(Dataset excerpts)
<<<<
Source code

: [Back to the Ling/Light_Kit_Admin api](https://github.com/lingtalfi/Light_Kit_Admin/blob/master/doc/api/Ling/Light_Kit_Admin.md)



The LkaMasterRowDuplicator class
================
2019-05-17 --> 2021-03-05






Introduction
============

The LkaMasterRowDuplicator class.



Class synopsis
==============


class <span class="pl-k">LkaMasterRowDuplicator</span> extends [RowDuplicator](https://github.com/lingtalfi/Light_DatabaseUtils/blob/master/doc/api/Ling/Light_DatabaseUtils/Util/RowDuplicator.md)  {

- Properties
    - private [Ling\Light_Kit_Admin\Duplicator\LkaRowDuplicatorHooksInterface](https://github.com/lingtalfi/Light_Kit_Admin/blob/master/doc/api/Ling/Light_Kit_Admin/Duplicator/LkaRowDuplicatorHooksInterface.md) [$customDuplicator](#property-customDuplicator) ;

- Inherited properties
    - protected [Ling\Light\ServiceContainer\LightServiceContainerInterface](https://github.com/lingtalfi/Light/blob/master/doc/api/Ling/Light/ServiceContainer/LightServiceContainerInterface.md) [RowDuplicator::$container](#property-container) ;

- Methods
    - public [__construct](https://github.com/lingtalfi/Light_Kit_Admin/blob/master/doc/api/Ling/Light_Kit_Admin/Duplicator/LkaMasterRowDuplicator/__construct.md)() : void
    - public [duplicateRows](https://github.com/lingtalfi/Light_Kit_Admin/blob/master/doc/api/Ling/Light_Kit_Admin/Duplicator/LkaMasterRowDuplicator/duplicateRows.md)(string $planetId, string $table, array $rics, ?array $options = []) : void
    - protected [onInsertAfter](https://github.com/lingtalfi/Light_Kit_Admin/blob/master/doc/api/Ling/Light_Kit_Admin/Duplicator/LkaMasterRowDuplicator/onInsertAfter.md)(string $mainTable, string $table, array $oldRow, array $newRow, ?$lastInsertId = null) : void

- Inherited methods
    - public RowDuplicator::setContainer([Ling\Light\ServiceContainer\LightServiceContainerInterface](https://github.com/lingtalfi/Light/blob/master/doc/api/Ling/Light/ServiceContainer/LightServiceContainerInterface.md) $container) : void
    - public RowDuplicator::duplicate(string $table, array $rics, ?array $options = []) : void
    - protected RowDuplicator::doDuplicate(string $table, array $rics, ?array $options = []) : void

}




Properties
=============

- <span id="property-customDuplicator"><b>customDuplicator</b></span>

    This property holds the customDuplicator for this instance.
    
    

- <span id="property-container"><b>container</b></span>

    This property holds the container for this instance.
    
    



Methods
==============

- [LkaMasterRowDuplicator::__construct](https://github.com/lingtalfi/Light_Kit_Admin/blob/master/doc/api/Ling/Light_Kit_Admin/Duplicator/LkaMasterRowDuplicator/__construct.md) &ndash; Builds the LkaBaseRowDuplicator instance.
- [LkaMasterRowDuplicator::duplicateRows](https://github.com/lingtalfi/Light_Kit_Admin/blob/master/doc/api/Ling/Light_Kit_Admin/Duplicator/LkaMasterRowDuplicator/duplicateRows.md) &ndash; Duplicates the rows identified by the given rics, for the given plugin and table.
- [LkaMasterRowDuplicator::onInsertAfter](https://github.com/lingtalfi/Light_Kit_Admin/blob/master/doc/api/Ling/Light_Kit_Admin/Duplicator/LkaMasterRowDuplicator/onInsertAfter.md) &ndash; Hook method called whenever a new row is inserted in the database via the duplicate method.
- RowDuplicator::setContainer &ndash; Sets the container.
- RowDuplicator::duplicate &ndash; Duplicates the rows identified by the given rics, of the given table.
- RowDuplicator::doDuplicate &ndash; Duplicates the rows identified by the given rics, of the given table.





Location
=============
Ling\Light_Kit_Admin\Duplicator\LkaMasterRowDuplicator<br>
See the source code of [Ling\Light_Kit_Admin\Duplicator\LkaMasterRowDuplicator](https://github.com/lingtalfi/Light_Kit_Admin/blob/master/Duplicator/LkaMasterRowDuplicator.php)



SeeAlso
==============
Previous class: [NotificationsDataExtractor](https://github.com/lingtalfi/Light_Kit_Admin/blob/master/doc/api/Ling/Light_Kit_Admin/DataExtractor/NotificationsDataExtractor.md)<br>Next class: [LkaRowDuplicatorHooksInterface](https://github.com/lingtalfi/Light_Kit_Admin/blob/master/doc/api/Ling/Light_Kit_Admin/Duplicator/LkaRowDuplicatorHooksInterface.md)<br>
>>>>
Down to the last character, restate every record.

Source code

: [Back to the Ling/Light_Kit_Admin api](https://github.com/lingtalfi/Light_Kit_Admin/blob/master/doc/api/Ling/Light_Kit_Admin.md)



The LkaMasterRowDuplicator class
================
2019-05-17 --> 2021-03-05






Introduction
============

The LkaMasterRowDuplicator class.



Class synopsis
==============


class <span class="pl-k">LkaMasterRowDuplicator</span> extends [RowDuplicator](https://github.com/lingtalfi/Light_DatabaseUtils/blob/master/doc/api/Ling/Light_DatabaseUtils/Util/RowDuplicator.md)  {

- Properties
    - private [Ling\Light_Kit_Admin\Duplicator\LkaRowDuplicatorHooksInterface](https://github.com/lingtalfi/Light_Kit_Admin/blob/master/doc/api/Ling/Light_Kit_Admin/Duplicator/LkaRowDuplicatorHooksInterface.md) [$customDuplicator](#property-customDuplicator) ;

- Inherited properties
    - protected [Ling\Light\ServiceContainer\LightServiceContainerInterface](https://github.com/lingtalfi/Light/blob/master/doc/api/Ling/Light/ServiceContainer/LightServiceContainerInterface.md) [RowDuplicator::$container](#property-container) ;

- Methods
    - public [__construct](https://github.com/lingtalfi/Light_Kit_Admin/blob/master/doc/api/Ling/Light_Kit_Admin/Duplicator/LkaMasterRowDuplicator/__construct.md)() : void
    - public [duplicateRows](https://github.com/lingtalfi/Light_Kit_Admin/blob/master/doc/api/Ling/Light_Kit_Admin/Duplicator/LkaMasterRowDuplicator/duplicateRows.md)(string $planetId, string $table, array $rics, ?array $options = []) : void
    - protected [onInsertAfter](https://github.com/lingtalfi/Light_Kit_Admin/blob/master/doc/api/Ling/Light_Kit_Admin/Duplicator/LkaMasterRowDuplicator/onInsertAfter.md)(string $mainTable, string $table, array $oldRow, array $newRow, ?$lastInsertId = null) : void

- Inherited methods
    - public RowDuplicator::setContainer([Ling\Light\ServiceContainer\LightServiceContainerInterface](https://github.com/lingtalfi/Light/blob/master/doc/api/Ling/Light/ServiceContainer/LightServiceContainerInterface.md) $container) : void
    - public RowDuplicator::duplicate(string $table, array $rics, ?array $options = []) : void
    - protected RowDuplicator::doDuplicate(string $table, array $rics, ?array $options = []) : void

}




Properties
=============

- <span id="property-customDuplicator"><b>customDuplicator</b></span>

    This property holds the customDuplicator for this instance.
    
    

- <span id="property-container"><b>container</b></span>

    This property holds the container for this instance.
    
    



Methods
==============

- [LkaMasterRowDuplicator::__construct](https://github.com/lingtalfi/Light_Kit_Admin/blob/master/doc/api/Ling/Light_Kit_Admin/Duplicator/LkaMasterRowDuplicator/__construct.md) &ndash; Builds the LkaBaseRowDuplicator instance.
- [LkaMasterRowDuplicator::duplicateRows](https://github.com/lingtalfi/Light_Kit_Admin/blob/master/doc/api/Ling/Light_Kit_Admin/Duplicator/LkaMasterRowDuplicator/duplicateRows.md) &ndash; Duplicates the rows identified by the given rics, for the given plugin and table.
- [LkaMasterRowDuplicator::onInsertAfter](https://github.com/lingtalfi/Light_Kit_Admin/blob/master/doc/api/Ling/Light_Kit_Admin/Duplicator/LkaMasterRowDuplicator/onInsertAfter.md) &ndash; Hook method called whenever a new row is inserted in the database via the duplicate method.
- RowDuplicator::setContainer &ndash; Sets the container.
- RowDuplicator::duplicate &ndash; Duplicates the rows identified by the given rics, of the given table.
- RowDuplicator::doDuplicate &ndash; Duplicates the rows identified by the given rics, of the given table.





Location
=============
Ling\Light_Kit_Admin\Duplicator\LkaMasterRowDuplicator<br>
See the source code of [Ling\Light_Kit_Admin\Duplicator\LkaMasterRowDuplicator](https://github.com/lingtalfi/Light_Kit_Admin/blob/master/Duplicator/LkaMasterRowDuplicator.php)



SeeAlso
==============
Previous class: [NotificationsDataExtractor](https://github.com/lingtalfi/Light_Kit_Admin/blob/master/doc/api/Ling/Light_Kit_Admin/DataExtractor/NotificationsDataExtractor.md)<br>Next class: [LkaRowDuplicatorHooksInterface](https://github.com/lingtalfi/Light_Kit_Admin/blob/master/doc/api/Ling/Light_Kit_Admin/Duplicator/LkaRowDuplicatorHooksInterface.md)<br>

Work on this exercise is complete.